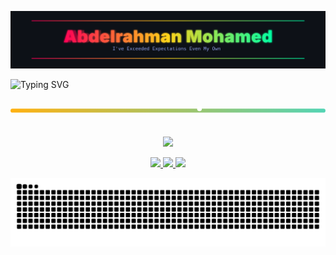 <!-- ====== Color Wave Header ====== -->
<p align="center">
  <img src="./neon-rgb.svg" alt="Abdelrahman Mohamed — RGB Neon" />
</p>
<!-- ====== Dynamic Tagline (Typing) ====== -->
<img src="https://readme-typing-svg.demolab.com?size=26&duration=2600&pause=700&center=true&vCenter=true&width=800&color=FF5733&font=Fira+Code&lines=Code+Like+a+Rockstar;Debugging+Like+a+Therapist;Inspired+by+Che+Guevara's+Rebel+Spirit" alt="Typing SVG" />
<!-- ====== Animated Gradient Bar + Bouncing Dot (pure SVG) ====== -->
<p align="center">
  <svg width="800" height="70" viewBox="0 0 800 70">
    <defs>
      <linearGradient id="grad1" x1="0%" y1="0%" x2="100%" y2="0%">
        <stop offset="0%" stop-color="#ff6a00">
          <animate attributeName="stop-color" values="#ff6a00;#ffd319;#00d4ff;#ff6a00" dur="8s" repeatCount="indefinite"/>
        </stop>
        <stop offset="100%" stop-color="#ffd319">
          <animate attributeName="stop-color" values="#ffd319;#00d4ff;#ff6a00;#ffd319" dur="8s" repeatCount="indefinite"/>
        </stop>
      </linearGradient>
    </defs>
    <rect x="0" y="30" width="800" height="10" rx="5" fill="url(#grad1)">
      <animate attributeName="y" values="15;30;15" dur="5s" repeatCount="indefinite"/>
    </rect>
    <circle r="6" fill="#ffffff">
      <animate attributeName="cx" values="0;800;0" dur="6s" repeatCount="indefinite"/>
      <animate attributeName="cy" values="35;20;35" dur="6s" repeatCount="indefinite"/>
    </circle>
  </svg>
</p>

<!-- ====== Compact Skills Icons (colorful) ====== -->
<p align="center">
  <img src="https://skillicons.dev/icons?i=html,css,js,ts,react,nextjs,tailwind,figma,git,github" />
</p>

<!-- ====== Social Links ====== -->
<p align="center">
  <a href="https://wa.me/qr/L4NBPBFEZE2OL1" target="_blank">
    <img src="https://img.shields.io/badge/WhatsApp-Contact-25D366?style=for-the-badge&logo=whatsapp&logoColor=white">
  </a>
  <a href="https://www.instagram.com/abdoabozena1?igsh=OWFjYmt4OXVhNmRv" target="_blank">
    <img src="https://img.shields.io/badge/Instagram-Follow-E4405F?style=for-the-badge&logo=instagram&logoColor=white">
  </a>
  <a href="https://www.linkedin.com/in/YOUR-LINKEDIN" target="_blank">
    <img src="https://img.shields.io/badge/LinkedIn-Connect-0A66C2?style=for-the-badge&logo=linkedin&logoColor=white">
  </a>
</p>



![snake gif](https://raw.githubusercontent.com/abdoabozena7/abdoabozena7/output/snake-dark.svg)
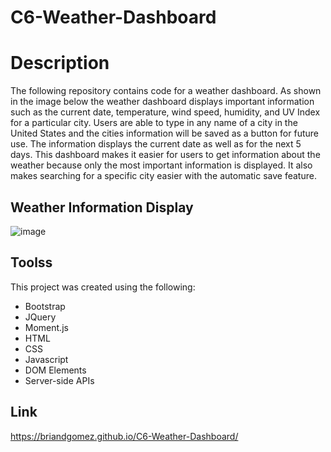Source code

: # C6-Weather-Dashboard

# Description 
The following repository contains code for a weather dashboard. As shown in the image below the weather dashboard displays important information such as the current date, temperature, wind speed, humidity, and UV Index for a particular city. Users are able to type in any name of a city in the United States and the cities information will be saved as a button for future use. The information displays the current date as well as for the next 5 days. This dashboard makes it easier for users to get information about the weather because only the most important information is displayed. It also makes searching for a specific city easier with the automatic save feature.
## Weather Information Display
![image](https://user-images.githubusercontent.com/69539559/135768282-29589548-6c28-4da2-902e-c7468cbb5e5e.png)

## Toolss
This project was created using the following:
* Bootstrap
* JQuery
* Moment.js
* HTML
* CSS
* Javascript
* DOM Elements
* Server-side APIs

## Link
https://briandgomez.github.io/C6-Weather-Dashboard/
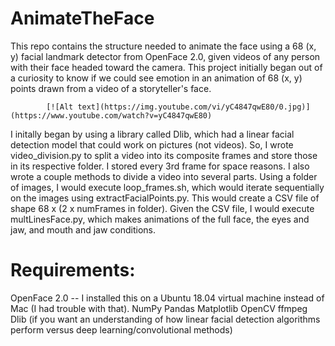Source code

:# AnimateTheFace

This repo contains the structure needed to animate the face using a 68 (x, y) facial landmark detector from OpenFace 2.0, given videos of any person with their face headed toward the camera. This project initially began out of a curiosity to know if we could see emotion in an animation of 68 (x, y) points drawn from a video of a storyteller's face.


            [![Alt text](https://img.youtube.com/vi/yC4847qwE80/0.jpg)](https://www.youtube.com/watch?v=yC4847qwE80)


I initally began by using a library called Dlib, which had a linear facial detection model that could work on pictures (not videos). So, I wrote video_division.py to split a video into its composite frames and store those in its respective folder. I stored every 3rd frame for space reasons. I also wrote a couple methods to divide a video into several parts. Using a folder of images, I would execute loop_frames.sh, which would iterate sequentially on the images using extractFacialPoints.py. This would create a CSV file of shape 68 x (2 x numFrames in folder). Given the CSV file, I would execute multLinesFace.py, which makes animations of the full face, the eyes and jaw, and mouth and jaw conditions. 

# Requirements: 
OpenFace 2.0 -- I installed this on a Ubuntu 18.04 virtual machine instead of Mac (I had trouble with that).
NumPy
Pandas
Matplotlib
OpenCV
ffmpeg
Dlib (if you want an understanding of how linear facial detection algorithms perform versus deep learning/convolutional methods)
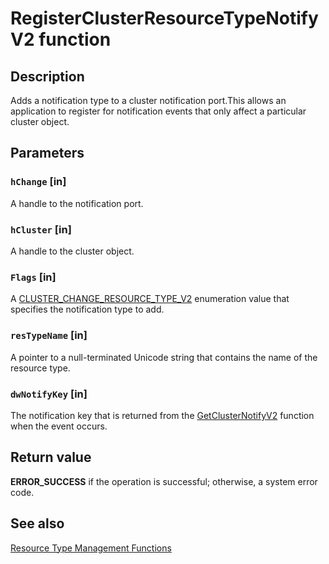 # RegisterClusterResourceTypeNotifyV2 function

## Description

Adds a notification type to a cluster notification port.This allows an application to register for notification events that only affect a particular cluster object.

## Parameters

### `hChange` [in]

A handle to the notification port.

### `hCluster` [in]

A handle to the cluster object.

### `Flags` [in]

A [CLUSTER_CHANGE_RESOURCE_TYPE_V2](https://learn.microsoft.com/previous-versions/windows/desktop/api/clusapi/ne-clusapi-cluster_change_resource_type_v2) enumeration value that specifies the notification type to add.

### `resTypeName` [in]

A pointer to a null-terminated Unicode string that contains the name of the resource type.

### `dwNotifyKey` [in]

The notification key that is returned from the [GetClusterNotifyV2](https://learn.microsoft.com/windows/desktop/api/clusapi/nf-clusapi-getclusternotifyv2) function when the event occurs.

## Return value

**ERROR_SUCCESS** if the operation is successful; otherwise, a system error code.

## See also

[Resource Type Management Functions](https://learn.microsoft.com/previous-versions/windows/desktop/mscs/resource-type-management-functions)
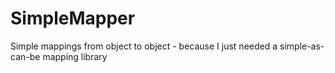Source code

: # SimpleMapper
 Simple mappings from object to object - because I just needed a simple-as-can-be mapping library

▬▬▬

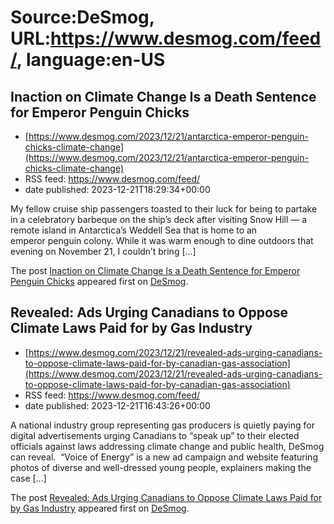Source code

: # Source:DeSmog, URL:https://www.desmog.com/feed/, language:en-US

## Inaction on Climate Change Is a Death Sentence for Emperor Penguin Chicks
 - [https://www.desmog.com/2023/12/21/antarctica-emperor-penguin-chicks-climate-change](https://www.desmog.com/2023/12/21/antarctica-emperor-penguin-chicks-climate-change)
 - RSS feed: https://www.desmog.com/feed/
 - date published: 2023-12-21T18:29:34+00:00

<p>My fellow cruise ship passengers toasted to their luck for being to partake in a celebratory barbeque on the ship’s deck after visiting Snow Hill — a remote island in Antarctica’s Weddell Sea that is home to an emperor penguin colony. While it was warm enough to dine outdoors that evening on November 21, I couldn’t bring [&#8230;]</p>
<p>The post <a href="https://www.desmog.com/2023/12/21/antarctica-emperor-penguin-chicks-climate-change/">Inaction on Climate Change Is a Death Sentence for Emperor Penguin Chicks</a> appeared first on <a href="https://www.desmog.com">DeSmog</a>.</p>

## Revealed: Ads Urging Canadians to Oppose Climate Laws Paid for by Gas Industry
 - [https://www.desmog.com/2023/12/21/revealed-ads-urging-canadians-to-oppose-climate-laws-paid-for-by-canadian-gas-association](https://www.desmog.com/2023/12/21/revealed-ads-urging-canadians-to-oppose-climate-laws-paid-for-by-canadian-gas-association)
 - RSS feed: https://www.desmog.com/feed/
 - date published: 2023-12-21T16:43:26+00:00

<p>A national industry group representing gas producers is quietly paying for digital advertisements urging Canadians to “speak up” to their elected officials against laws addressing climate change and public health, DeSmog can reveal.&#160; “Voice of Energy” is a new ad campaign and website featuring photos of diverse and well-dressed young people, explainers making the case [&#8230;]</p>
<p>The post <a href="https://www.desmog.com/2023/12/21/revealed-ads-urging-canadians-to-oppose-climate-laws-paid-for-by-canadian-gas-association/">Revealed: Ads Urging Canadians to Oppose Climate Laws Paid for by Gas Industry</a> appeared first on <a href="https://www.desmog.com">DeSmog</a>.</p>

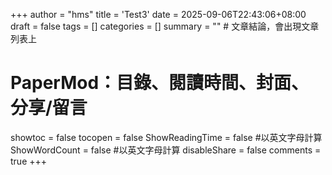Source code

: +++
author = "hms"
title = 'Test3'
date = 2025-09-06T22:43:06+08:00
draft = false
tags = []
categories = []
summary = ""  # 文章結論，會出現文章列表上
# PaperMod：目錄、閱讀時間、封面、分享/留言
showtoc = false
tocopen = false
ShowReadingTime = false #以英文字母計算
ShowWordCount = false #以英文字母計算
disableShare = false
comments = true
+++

▬▬▬

Write out every line from the data above that includes "linearGradient".

● **REPLY TO THE EXERCISE**
      <linearGradient id="grad1" x1="0%" y1="0%" x2="100%" y2="0%">
      </linearGradient>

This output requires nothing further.